A Language Older Than Words - Derrick Jensen [138]
"Immediately I understood something important was going on. I could think of no conventional scientific explanation. There was no one else in the lab suite, and I wasn't doing anything that might have provided a mechanistic trigger. From that split-second my consciousness hasn't been the same. My whole life has been devoted to looking into this."
I had flown to interview him for a magazine. I was glad I had come. I'd wanted to talk to him since I first read about his work when I was a kid. I don't think it's too much to say that his observations on February 2, 1966 changed not only his life but mine. Through my teens and early twenties, as my perception of an animate world wavered, a part of me kept returning to what I'd read of his work. He provided experimental verification of what I understood in my heart—that the world is alive and sentient. And it came when I still believed in science.
Backster continued, "After that first observation, I talked to scientists from different fields, to get their explanations for what was happening. But it was foreign to them. So I designed an experiment to explore in greater depth what I began to call primary perception."
I raised my eyebrows at the name. He said, "I couldn't call what I was witnessing extrasensory perception, because plants don't have most of the first five senses to start with. This perception on the part of the plant seemed to take place at a much more basic, or primary, level. Anyway, what emerged was an experiment in which I arranged for brine shrimp to be dropped automatically at random intervals into simmering water, while the plants reaction was recorded at the other end of the lab."
He paused in his rapid-fire talk, then continued, "It's very very hard to eliminate the connection between the experimenter and the plants being tested. Even a brief association with the plants—just a few hours—is enough for them to become attuned to you. Then, even though you automate and randomize the experiment and leave the laboratory, guaranteeing you are entirely unaware of when the experiment starts, the plants will remain attuned to you, no matter where you go. At first, my partner and I would go to a bar a block away, but after a while we began to suspect the plants were not responding to the death of the brine shrimp at all, but instead to the rising and falling levels of excitement in our conversations.

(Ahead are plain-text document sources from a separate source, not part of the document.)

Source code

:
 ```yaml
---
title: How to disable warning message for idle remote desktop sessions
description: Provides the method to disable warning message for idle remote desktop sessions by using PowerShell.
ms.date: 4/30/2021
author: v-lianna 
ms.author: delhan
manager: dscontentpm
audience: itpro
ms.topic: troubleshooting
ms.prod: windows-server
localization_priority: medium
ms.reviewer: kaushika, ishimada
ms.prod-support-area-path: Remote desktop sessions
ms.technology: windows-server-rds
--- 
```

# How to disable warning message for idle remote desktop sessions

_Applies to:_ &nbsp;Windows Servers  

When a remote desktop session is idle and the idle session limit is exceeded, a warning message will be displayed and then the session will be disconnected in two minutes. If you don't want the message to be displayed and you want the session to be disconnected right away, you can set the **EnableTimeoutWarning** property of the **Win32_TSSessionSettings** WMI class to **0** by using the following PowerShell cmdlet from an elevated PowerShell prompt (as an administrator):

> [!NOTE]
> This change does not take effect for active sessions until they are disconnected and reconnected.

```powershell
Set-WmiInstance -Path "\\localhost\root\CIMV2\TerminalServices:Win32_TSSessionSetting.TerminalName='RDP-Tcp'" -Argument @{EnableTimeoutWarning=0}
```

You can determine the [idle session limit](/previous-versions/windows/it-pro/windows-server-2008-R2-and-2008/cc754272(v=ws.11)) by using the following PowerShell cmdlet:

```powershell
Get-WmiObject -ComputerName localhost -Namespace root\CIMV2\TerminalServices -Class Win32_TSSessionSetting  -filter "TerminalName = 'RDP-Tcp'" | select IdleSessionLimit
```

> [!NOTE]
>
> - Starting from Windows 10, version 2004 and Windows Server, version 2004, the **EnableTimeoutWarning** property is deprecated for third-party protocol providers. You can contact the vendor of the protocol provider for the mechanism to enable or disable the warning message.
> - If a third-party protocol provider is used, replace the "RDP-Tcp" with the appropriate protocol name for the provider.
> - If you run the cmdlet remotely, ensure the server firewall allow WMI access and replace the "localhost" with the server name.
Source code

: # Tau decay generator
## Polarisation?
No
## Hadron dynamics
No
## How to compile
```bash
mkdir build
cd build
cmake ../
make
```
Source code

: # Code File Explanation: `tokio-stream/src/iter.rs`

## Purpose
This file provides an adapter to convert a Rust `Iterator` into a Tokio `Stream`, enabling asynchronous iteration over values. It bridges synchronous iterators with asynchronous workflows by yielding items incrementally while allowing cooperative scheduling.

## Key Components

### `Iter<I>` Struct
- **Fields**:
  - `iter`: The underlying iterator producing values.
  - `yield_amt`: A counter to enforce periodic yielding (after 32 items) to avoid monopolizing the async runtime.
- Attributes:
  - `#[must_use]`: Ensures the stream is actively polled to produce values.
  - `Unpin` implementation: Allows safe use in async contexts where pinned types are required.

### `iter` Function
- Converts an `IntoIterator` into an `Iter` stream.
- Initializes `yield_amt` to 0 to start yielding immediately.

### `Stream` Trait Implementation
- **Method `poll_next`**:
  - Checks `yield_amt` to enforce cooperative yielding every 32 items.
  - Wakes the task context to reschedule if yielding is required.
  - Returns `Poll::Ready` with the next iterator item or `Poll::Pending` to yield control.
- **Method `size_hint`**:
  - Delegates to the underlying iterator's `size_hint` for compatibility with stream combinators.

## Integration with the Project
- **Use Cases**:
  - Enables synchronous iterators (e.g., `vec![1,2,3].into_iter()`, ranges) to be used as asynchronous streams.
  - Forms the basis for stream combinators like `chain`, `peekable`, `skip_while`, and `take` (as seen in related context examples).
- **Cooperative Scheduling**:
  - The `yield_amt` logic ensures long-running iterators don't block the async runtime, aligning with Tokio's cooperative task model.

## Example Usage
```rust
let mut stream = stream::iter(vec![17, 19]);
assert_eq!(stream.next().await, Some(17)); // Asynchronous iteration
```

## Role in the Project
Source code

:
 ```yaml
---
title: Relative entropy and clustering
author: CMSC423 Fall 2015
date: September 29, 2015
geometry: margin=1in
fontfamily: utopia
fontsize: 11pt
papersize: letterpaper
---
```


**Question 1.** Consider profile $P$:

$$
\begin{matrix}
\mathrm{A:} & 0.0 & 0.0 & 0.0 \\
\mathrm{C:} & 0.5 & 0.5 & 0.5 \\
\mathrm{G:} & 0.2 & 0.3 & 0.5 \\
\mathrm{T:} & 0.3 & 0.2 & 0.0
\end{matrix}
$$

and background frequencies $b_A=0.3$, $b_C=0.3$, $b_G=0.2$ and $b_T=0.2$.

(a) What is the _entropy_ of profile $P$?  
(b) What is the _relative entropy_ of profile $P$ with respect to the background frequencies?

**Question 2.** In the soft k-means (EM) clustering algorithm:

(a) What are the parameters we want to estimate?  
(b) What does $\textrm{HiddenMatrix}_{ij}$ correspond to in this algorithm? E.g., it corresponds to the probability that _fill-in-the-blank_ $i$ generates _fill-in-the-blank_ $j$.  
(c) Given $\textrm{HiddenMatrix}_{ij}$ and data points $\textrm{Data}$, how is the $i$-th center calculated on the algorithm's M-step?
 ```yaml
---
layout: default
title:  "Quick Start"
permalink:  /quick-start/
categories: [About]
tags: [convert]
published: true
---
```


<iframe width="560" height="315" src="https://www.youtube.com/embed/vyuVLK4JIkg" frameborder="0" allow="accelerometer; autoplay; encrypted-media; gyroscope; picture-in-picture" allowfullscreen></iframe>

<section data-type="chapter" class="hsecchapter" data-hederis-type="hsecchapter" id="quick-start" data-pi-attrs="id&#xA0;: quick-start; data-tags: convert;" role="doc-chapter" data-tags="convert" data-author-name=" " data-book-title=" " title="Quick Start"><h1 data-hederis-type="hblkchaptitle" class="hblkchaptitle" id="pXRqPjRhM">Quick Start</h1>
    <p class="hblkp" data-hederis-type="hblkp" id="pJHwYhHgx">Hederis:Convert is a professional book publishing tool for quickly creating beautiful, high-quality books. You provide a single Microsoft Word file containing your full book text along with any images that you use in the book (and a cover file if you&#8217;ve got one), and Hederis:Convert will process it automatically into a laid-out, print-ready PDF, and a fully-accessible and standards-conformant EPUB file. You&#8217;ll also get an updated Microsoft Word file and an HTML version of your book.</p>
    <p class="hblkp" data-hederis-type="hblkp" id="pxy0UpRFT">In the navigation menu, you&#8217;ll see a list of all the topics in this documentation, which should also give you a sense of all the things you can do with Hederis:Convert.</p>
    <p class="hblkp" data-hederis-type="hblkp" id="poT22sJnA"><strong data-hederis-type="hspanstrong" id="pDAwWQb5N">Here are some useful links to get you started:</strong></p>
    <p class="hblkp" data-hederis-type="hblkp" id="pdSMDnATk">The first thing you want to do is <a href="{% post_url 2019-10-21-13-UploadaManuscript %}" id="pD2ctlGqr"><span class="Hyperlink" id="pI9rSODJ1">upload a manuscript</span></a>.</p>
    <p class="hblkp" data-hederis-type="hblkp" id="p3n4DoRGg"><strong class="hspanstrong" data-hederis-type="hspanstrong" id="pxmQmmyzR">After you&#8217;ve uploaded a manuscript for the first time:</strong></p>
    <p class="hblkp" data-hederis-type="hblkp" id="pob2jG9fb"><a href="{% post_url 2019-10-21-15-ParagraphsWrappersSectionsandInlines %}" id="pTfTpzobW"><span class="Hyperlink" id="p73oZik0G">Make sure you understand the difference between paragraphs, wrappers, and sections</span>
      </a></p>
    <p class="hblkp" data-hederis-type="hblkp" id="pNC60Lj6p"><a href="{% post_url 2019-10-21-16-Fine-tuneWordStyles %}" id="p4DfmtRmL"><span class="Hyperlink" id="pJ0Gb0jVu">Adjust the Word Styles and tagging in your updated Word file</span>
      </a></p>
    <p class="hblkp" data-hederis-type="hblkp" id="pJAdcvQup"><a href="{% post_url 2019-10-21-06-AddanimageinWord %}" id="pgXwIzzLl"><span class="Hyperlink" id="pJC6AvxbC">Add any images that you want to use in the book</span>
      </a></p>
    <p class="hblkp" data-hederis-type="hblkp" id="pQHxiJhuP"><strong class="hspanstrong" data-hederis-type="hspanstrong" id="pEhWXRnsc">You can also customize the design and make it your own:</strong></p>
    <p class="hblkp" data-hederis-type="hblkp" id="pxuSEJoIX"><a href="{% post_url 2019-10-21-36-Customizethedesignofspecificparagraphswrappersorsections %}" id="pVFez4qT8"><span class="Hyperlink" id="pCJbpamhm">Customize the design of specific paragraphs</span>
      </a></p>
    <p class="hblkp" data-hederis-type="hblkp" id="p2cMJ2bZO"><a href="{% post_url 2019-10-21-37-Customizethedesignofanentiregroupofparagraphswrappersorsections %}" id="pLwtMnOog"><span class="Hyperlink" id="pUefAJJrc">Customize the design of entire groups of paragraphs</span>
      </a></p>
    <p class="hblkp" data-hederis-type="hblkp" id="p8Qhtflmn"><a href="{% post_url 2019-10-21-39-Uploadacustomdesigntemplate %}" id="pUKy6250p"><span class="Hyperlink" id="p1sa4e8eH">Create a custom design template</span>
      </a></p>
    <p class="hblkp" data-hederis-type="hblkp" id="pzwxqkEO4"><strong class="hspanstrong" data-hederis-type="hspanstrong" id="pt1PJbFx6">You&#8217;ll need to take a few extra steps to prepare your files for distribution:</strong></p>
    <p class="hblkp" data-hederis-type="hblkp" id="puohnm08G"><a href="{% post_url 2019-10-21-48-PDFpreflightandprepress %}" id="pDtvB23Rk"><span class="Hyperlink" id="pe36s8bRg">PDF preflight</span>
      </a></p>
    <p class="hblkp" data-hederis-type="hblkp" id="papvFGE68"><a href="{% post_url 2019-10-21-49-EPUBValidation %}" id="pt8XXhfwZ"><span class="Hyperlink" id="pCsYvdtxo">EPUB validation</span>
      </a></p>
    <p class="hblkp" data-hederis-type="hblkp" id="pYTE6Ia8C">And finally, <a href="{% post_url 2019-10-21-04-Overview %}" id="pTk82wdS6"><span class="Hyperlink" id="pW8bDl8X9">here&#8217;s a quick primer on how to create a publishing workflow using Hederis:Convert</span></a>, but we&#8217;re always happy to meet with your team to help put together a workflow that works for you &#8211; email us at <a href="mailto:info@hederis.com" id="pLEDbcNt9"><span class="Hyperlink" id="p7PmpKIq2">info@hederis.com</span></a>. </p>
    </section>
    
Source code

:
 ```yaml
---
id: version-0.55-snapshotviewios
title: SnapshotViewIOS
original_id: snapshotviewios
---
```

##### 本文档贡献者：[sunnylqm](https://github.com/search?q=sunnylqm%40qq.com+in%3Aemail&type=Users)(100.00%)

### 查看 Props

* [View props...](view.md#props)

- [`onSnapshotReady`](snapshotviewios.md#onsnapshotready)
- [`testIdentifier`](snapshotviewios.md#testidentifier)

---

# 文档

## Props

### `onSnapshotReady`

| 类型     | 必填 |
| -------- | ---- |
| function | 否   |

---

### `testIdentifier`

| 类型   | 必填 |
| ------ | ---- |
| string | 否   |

"Finally, we had someone else buy the plants and store them in an unused part of the building. On the day of the experiment, we brought the plants in, hooked them up, and left. This meant the plants were in a strange environment, they had the pressure of the electrodes, they had a trickle of electricity going through their leaves, and they'd been deserted. Because they were not attuned to us or anyone else, they began 'looking around' for anything that would acquaint them with their environment. Then, and only then, did something so subtle as the deaths of the brine shrimp get picked up by the plants."
I asked, "Do they only become attuned to humans, or to others in their environment as well?"
"I'll answer that with an example," Cleve said. "Often I hook up a plant and just go about my business, then observe what makes it respond. One day, I was boiling water in a teakettle to make coffee. I realized I needed the teakettle for something else, and so poured the scalding water down the sink. The plant being monitored showed a huge reaction. It turns out that if you don't put chemicals or hot water down the sink for a long time, a little jungle begins to grow down there. The plant was responding to the death of the microbes.
"I've been amazed at the perception capability right down to the bacterial level. One sample of yogurt, for example, will pick up when another is being fed. Sort of like, 'That one's getting food.